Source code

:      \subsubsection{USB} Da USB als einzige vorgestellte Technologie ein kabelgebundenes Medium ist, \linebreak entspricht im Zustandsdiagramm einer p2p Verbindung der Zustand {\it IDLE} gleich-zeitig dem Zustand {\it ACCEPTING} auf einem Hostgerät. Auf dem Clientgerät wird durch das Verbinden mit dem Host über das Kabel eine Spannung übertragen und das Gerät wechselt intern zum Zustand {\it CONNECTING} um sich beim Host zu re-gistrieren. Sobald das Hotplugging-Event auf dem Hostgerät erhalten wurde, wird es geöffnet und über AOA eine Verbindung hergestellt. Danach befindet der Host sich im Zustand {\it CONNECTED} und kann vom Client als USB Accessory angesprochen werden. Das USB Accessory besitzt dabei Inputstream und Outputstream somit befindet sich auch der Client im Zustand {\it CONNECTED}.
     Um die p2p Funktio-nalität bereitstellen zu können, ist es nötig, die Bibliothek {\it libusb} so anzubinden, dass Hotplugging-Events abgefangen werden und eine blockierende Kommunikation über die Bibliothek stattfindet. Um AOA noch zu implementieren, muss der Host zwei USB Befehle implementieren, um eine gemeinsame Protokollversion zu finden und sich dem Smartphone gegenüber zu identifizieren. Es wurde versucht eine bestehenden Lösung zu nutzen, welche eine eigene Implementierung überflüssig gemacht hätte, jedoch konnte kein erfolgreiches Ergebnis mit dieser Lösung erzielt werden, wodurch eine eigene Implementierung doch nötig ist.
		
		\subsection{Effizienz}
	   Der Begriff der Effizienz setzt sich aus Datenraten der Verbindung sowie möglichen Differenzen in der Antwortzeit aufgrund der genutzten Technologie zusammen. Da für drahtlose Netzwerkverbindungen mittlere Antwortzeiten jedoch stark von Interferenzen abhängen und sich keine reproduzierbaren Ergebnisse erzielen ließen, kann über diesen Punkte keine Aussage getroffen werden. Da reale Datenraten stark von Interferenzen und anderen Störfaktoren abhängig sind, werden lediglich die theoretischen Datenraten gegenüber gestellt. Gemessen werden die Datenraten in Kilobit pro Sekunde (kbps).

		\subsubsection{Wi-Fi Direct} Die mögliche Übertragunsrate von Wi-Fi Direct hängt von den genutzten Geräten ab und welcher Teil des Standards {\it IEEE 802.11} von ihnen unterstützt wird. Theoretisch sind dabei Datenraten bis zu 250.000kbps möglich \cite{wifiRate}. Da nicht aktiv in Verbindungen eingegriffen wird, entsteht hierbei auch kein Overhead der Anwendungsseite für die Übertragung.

* * *

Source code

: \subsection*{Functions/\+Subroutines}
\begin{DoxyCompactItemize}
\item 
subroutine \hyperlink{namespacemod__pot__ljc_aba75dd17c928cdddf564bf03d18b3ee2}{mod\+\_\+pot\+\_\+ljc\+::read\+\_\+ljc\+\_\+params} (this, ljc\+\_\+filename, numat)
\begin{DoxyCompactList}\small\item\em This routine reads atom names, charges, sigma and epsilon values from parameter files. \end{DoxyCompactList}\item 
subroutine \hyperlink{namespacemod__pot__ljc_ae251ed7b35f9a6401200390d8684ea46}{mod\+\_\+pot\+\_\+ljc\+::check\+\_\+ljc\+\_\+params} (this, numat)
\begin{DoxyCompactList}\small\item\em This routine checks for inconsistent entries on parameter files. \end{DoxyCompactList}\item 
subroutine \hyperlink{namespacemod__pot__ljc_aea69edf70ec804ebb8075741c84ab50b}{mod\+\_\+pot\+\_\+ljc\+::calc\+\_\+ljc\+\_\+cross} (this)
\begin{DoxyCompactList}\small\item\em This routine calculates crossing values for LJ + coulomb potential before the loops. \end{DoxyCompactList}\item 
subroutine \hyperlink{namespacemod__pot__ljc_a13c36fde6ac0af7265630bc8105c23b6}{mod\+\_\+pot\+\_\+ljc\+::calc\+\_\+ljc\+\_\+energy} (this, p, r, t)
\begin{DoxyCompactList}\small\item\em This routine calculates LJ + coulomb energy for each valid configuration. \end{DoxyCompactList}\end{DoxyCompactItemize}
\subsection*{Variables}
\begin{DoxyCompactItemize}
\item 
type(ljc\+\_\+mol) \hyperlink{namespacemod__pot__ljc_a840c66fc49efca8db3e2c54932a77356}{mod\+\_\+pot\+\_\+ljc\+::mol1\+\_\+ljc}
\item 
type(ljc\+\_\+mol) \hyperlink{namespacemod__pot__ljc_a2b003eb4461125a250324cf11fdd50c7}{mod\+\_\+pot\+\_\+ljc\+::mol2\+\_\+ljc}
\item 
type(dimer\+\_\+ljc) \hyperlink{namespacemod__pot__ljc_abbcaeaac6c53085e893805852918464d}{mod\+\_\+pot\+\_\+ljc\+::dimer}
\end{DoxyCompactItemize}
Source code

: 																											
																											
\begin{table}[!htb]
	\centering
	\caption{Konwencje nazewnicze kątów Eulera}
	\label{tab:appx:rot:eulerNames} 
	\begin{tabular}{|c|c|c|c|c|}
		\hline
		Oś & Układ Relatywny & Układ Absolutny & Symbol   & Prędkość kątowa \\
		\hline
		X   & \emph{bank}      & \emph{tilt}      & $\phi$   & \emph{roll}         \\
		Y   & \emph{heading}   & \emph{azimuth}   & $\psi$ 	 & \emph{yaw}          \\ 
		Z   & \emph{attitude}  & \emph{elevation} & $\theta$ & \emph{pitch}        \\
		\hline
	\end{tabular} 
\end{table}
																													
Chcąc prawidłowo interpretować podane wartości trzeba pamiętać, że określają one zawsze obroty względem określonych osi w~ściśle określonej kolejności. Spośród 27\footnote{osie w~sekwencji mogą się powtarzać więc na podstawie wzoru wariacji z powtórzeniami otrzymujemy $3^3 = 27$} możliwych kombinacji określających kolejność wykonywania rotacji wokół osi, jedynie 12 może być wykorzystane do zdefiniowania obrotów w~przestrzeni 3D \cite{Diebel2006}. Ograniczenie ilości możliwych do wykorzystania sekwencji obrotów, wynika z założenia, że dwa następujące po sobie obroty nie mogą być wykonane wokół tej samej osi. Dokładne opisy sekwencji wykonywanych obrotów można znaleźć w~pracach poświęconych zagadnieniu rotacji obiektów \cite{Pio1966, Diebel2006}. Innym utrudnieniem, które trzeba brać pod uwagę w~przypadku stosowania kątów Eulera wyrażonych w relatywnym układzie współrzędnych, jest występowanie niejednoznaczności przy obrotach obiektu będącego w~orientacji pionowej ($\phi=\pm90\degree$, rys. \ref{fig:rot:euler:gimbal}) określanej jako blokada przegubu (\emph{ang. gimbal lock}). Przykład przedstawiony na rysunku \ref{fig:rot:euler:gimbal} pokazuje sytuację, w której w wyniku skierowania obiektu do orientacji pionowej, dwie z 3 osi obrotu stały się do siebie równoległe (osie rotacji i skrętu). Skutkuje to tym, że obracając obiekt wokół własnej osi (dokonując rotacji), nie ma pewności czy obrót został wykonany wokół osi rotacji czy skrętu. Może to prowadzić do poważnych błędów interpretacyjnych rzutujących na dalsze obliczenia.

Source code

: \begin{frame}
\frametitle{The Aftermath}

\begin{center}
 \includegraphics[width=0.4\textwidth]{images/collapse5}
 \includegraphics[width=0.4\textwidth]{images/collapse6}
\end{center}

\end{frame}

▶ [Action item]
Look through the data above and return exactly the lines from the one that contains "This routine checks" to the one that contains "(this, p, r, t)", inclusive, with nothing else.

▶ [Solution below]
\begin{DoxyCompactList}\small\item\em This routine checks for inconsistent entries on parameter files. \end{DoxyCompactList}\item 
subroutine \hyperlink{namespacemod__pot__ljc_aea69edf70ec804ebb8075741c84ab50b}{mod\+\_\+pot\+\_\+ljc\+::calc\+\_\+ljc\+\_\+cross} (this)
\begin{DoxyCompactList}\small\item\em This routine calculates crossing values for LJ + coulomb potential before the loops. \end{DoxyCompactList}\item 
subroutine \hyperlink{namespacemod__pot__ljc_a13c36fde6ac0af7265630bc8105c23b6}{mod\+\_\+pot\+\_\+ljc\+::calc\+\_\+ljc\+\_\+energy} (this, p, r, t)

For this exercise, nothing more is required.